Ruaridh Nicoll 

Fast Eddie and the jelly gang

Ben Macintyre's tale of safe-blowing adventurer and parachuting double agent Eddie Chapman, Agent Zigzag, makes a perfect landing.
  
  

Agent Zigzag by Ben Macintyre
Buy Agent Zigzag at the Guardian bookshop Photograph: Public domain

Agent Zigzag
Ben Macintyre
Bloomsbury £14.99, pp372

Eddie Chapman was a king of the underworld. The head of a 'jelly gang', he blew up safes with stolen gelignite, counted Noel Coward and Marlene Dietrich among his friends and had a taste for 'the world of pimps and racecourse touts, pickpockets and con artists; late nights at Smokey Joe's and early champagne breakfasts at Quaglino's'. Women found him irresistible. Then came the Second World War and, as Europe fell dark, wrong became right. Chapman became a brilliant spy, a double agent and a saboteur. Women still found him irresistible. Agent Zigzag is his story.

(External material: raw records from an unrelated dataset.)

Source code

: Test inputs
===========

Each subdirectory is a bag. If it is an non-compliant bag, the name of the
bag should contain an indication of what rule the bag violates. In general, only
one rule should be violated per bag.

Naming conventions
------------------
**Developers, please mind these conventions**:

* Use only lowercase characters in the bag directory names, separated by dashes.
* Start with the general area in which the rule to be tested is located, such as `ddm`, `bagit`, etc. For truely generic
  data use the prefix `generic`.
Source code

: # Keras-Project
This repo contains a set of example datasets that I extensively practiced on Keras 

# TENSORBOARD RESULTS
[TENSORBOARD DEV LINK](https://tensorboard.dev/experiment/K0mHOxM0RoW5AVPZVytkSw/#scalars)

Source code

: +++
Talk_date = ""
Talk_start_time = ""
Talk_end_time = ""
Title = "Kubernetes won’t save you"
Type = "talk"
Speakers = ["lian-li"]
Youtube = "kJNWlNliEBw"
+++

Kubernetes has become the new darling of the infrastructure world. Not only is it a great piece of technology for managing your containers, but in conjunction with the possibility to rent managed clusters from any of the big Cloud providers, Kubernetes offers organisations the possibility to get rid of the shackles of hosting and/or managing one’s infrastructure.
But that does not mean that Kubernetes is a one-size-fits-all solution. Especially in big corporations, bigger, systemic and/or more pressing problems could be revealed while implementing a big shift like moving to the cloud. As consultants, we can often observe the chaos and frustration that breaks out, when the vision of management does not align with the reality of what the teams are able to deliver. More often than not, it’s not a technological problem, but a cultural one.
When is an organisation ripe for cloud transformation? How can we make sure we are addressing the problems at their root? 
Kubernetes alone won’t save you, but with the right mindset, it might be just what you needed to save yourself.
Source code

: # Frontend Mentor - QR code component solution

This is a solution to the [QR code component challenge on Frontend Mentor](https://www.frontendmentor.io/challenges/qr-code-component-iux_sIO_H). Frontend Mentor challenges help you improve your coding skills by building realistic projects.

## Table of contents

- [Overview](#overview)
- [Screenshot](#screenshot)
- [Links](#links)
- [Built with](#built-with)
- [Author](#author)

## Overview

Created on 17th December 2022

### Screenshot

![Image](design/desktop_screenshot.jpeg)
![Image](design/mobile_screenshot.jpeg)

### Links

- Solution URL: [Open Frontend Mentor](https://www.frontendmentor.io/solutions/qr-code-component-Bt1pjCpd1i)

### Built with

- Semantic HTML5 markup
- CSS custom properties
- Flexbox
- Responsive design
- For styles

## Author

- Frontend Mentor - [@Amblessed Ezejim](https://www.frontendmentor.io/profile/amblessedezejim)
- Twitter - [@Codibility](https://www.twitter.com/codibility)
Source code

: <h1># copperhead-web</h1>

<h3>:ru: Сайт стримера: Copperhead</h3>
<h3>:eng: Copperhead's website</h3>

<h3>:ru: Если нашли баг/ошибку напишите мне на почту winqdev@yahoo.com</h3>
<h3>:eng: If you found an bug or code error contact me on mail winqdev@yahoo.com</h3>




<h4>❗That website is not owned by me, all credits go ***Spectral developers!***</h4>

Ben Macintyre tells Chapman's tale in a perfect pitch: with the Boys' Own thrills of Rider Haggard, the verve of George MacDonald Fraser and Carl Hiaasen's mordant humour. The author of books on Josiah Harlan, 'the man who would be king', and Adam Worth, 'the real Moriarty', Macintyre has an eye for the adventure tale revisited.

Although Chapman has long been recognised as one of Britain's most successful double agents, his full story has only recently been revealed with the opening of the files at the National Archive. Macintyre seems to have rustled through them with great happiness. Revelling in a meeting between 'a highly trained scientist and an equally well trained burglar', he quotes Lord Rothschild, then the head of MI5's explosives and sabotage section: 'We were just saying that we two would rather like to do a little show together - blow something up.'

Chapman's early life of safe-cracking and cognac came to an end when he was caught on Jersey. He had to leave a woman (who wasn't his wife) by jumping through a hotel window and legging it along the beach. That night he blew a safe to raise funds for his escape but was betrayed by a boarding-room landlady. The local crime meant he was stuffing mattresses in a Jersey gaol when the Germans invaded in 1940. 'Adventure to Chapman is the breath of life,' wrote 'Tin Eye' Stephens, one of his subsequent British handlers. 'Given adventure, he has the courage to achieve the unbelievable.' Indeed. From Jersey, Chapman offered his services to the Abwehr, the German secret service. By the time his letter reached the right people, he had been carted off to Romainville in Paris, a concentration camp where death arrived with more regularity than food. When the Abwehr's agent turned up, Chapman was in solitary, keeping warm by burying himself up to the neck in gravel.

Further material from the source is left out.